States of Matter - SS1 Chemistry Past Questions and Answers - page 4

Solids and liquids are two of the three fundamental states of matter, each possessing distinct properties that contribute to their unique behaviour.

Properties of Solids:

-       Structural arrangement: Solids have a highly ordered arrangement of particles. The particles in a solid are closely packed, forming a regular pattern or lattice structure. This ordered arrangement gives solids their definite shape and volume.

-       Strong intermolecular forces: The intermolecular forces in solids are relatively strong, leading to high cohesion between particles. These forces result in solids retaining their shape and exhibiting rigidity.

-       Incompressibility: Solids are virtually incompressible, meaning their volume does not easily change under the application of external pressure. The tightly packed particles in solids prevent significant changes in volume.

-       Lack of fluidity: Solids do not flow, as the particles are held in fixed positions by intermolecular forces. They can only vibrate around their equilibrium positions.

Properties of Liquids:

-       Structural arrangement: Liquids have a less ordered arrangement of particles compared to solids. The particles in a liquid are still close together but can move past each other, allowing for fluidity.

-       Weaker intermolecular forces: The intermolecular forces in liquids are weaker than in solids. While these forces still exist, they are not strong enough to maintain a fixed shape. Liquids take the shape of their container.

-       Compressibility: Liquids are generally considered to be incompressible, although they can be compressed to a small extent under high pressures. The relatively close packing of particles in liquids allows for slight changes in volume.

-       Ability to flow: Liquids have the ability to flow and take the shape of their container. The particles can move past each other, allowing liquids to pour and spread.

Surface tension is a property of liquids that arises due to the cohesive forces between liquid molecules at the liquid-gas interface. It is defined as the force per unit length acting parallel to the surface of a liquid.

The significance of surface tension in liquids can be understood through the following points:

-       Surface tension and droplet formation: Surface tension enables liquids to form droplets. Due to the cohesive forces between liquid molecules, liquids tend to minimise their surface area, forming spherical droplets with the smallest possible surface area.
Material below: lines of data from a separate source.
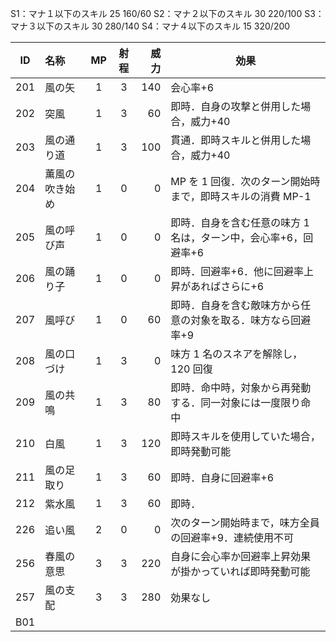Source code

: S1：マナ１以下のスキル 25 160/60
S2：マナ２以下のスキル 30 220/100
S3：マナ３以下のスキル 30 280/140
S4：マナ４以下のスキル 15 320/200

| ID  | 名称           | MP  | 射程 | 威力 | 効果                                                            |
| :-: | :------------- | :-: | :--: | ---: | --------------------------------------------------------------- |
| 201 | 風の矢         |  1  |  3   |  140 | 会心率+6                                                        |
| 202 | 突風           |  1  |  3   |   60 | 即時．自身の攻撃と併用した場合，威力+40                         |
| 203 | 風の通り道     |  1  |  3   |  100 | 貫通．即時スキルと併用した場合，威力+40                         |
| 204 | 薫風の吹き始め |  1  |  0   |    0 | MP を 1 回復．次のターン開始時まで，即時スキルの消費 MP-1       |
| 205 | 風の呼び声     |  1  |  0   |    0 | 即時．自身を含む任意の味方 1 名は，ターン中，会心率+6，回避率+6 |
| 206 | 風の踊り子     |  1  |  0   |    0 | 即時．回避率+6．他に回避率上昇があればさらに+6                  |
| 207 | 風呼び         |  1  |  0   |   60 | 即時．自身を含む敵味方から任意の対象を取る．味方なら回避率+9    |
| 208 | 風の口づけ     |  1  |  3   |    0 | 味方 1 名のスネアを解除し，120 回復                             |
| 209 | 風の共鳴       |  1  |  3   |   80 | 即時．命中時，対象から再発動する．同一対象には一度限り命中      |
| 210 | 白風           |  1  |  3   |  120 | 即時スキルを使用していた場合，即時発動可能                      |
| 211 | 風の足取り     |  1  |  3   |   60 | 即時．自身に回避率+6                                            |
| 212 | 紫水風         |  1  |  3   |   60 | 即時．                                                          |
| 226 | 追い風         |  2  |  0   |    0 | 次のターン開始時まで，味方全員の回避率+9．連続使用不可          |
| 256 | 春風の意思     |  3  |  3   |  220 | 自身に会心率か回避率上昇効果が掛かっていれば即時発動可能        |
| 257 | 風の支配       |  3  |  3   |  280 | 効果なし                                                        |
| B01 |                |     |      |      |                                                                 |
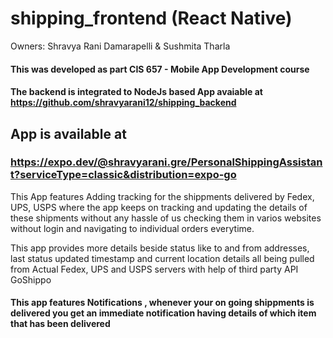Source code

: # shipping_frontend (React Native)
Owners: Shravya Rani Damarapelli & Sushmita Tharla


#### This was developed as part CIS 657 - Mobile App Development course

#### The backend is integrated to NodeJs based App avaiable at https://github.com/shravyarani12/shipping_backend


## App is available at 
### https://expo.dev/@shravyarani.gre/PersonalShippingAssistant?serviceType=classic&distribution=expo-go

This App features Adding tracking for the shippments delivered by Fedex, UPS, USPS where the app keeps on tracking and updating the details of these shipments
without any hassle of us checking them in varios websites without login and navigating to individual orders everytime.

This app provides more details beside status like to and from addresses, last status updated timestamp and current location details all being pulled from Actual Fedex, UPS and USPS servers with help of third party API GoShippo

#### This app features Notifications , whenever your on going shippments is delivered you get an immediate notification having details of which item that has been delivered


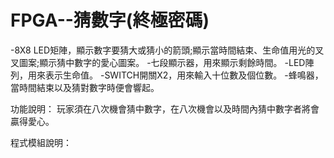 # FPGA--猜數字(終極密碼)
-8X8 LED矩陣，顯示數字要猜大或猜小的箭頭;顯示當時間結束、生命值用光的叉叉圖案;顯示猜中數字的愛心圖案。
-七段顯示器，用來顯示剩餘時間。
-LED陣列，用來表示生命值。
-SWITCH開關X2，用來輸入十位數及個位數。
-蜂鳴器，當時間結束以及猜對數字時便會響起。


功能說明：
玩家須在八次機會猜中數字，在八次機會以及時間內猜中數字者將會贏得愛心。

程式模組說明：

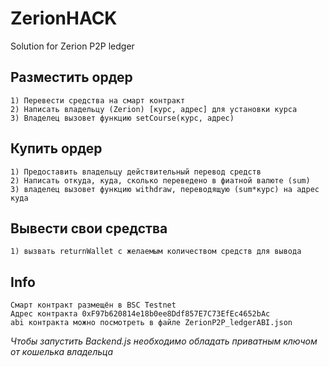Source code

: # ZerionHACK
Solution for Zerion P2P ledger 

## Разместить ордер
    1) Перевести средства на смарт контракт
    2) Написать владельцу (Zerion) [курс, адрес] для установки курса
    3) Владелец вызовет функцию setCourse(курс, адрес)

## Купить ордер
    1) Предоставить владельцу действительный перевод средств
    2) Написать откуда, куда, сколько переведено в фиатной валюте (sum)
    3) владелец вызовет функцию withdraw, переводящую (sum*курс) на адрес куда

## Вывести свои средства
    1) вызвать returnWallet с желаемым количеством средств для вывода

## Info
    Смарт контракт размещён в BSC Testnet
    Адрес контракта 0xF97b620814e18b0ee8Ddf857E7C73EfEc4652bAc
    abi контракта можно посмотреть в файле ZerionP2P_ledgerABI.json

*Чтобы запустить Backend.js необходимо обладать приватным ключом от кошелька владельца*
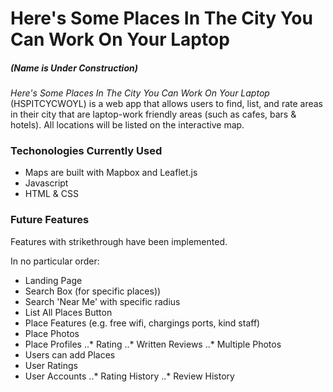 # Here's Some Places In The City You Can Work On Your Laptop 
##### (Name is Under Construction)

*Here's Some Places In The City You Can Work On Your Laptop* (HSPITCYCWOYL) is a
web app that allows users to find, list, and rate areas in their city that are
laptop-work friendly areas (such as cafes, bars & hotels). All locations will be
listed on the interactive map.

### Techonologies Currently Used 

- Maps are built with Mapbox and Leaflet.js
- Javascript
- HTML & CSS

### Future Features

Features with strikethrough have been implemented.

In no particular order:
- Landing Page
- Search Box (for specific places))
- Search 'Near Me' with specific radius
- List All Places Button
- Place Features (e.g. free wifi, chargings ports, kind staff)
- Place Photos
- Place Profiles
..* Rating
..* Written Reviews
..* Multiple Photos 
- Users can add Places
- User Ratings
- User Accounts
..* Rating History 
..* Review History


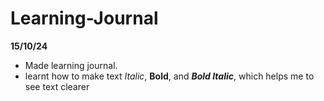 # Learning-Journal

**15/10/24**
- Made learning journal.
- learnt how to make text *Italic*, **Bold**, and ***Bold Italic***, which helps me to see text clearer
  
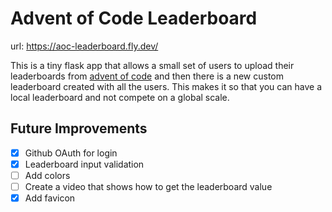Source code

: # Advent of Code Leaderboard

url: https://aoc-leaderboard.fly.dev/

This is a tiny flask app that allows a small set of users to upload their
leaderboards from [advent of code](https://adventofcode.com/2022/leaderboard/self)
and then there is a new custom leaderboard created with all the users. This makes
it so that you can have a local leaderboard and not compete on a global scale.

## Future Improvements

- [X] Github OAuth for login
- [X] Leaderboard input validation 
- [ ] Add colors
- [ ] Create a video that shows how to get the leaderboard value
- [X] Add favicon
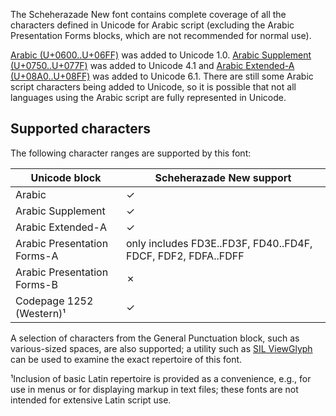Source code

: 
The Scheherazade New font contains complete coverage of all the characters defined in Unicode for Arabic script (excluding the Arabic Presentation Forms blocks, which are not recommended for normal use).  

[Arabic (U+0600..U+06FF)](http://www.unicode.org/charts/PDF/U0600.pdf) was added to Unicode 1.0. [Arabic Supplement (U+0750..U+077F)](http://www.unicode.org/charts/PDF/U0750.pdf) was added to Unicode 4.1 and [Arabic Extended-A (U+08A0..U+08FF)](http://www.unicode.org/charts/PDF/U08A0.pdf) was added to Unicode 6.1. There are still some Arabic script characters being added to Unicode, so it is possible that not all languages using the Arabic script are fully represented in Unicode. 

## Supported characters

The following character ranges are supported by this font:

Unicode block | Scheherazade New support
------------- | ---------------
Arabic 	| ✓
Arabic Supplement | ✓
Arabic Extended-A | ✓ 
Arabic Presentation Forms-A | only includes FD3E..FD3F, FD40..FD4F, FDCF, FDF2, FDFA..FDFF
Arabic Presentation Forms-B | ✗ 
Codepage 1252 (Western)¹ | ✓

A selection of characters from the General Punctuation block, such as various-sized spaces, are also supported; a utility such as <a href="http://scripts.sil.org/ViewGlyph_home">SIL ViewGlyph</a> can be used to examine the exact repertoire of this font.

¹Inclusion of basic Latin repertoire is provided as a convenience, e.g., for use in menus or for displaying markup in text files; these fonts are not intended for extensive Latin script use.

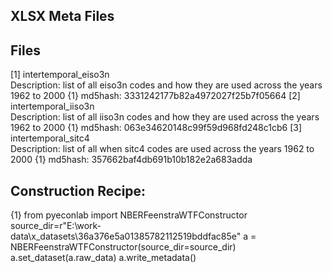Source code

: XLSX Meta Files
---------------

Files
-----
[1] intertemporal_eiso3n 	
		Description: 	list of all eiso3n codes and how they are used across the years 1962 to 2000	{1}
		md5hash:  		3331242177b82a4972027f25b7f05664
[2] intertemporal_iiso3n 	
		Description: 	list of all iiso3n codes and how they are used across the years 1962 to 2000 	{1}
		md5hash: 		063e34620148c99f59d968fd248c1cb6
[3] intertemporal_sitc4 	
		Description: 	list of all when sitc4 codes are used across the years 1962 to 2000 			{1}
		md5hash: 		357662baf4db691b10b182e2a683adda


Construction Recipe:
--------------------
{1}		from pyeconlab import NBERFeenstraWTFConstructor
		source_dir=r"E:\work-data\x_datasets\36a376e5a01385782112519bddfac85e"
		a = NBERFeenstraWTFConstructor(source_dir=source_dir)
		a.set_dataset(a.raw_data)
		a.write_metadata()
-       Capillary action: Surface tension plays a crucial role in capillary action, the ability of a liquid to flow against the force of gravity in narrow tubes or capillaries. The cohesive forces cause the liquid to rise or fall in the capillary, depending on the relative strength of adhesive forces between the liquid and the capillary walls.

-       Meniscus formation: Surface tension causes the formation of a curved surface at the boundary between a liquid and a solid or a liquid and a gas. This curved surface is known as a meniscus and can be observed, for example, in a glass of water, where the water level is higher at the edges due to the adhesive forces between the water and the glass.

-       Bubble formation and stability: Surface tension is responsible for the formation and stability of bubbles in liquids. The cohesive forces within the liquid pull the liquid molecules inward, creating a thin film across the bubble's surface and allowing it to retain its shape.

Understanding surface tension is crucial in various practical applications, such as the functioning of soap bubbles, the rise of water in plants through capillary action, the operation of ink pens based on capillary action, and the use of detergents to reduce surface tension and improve wetting ability.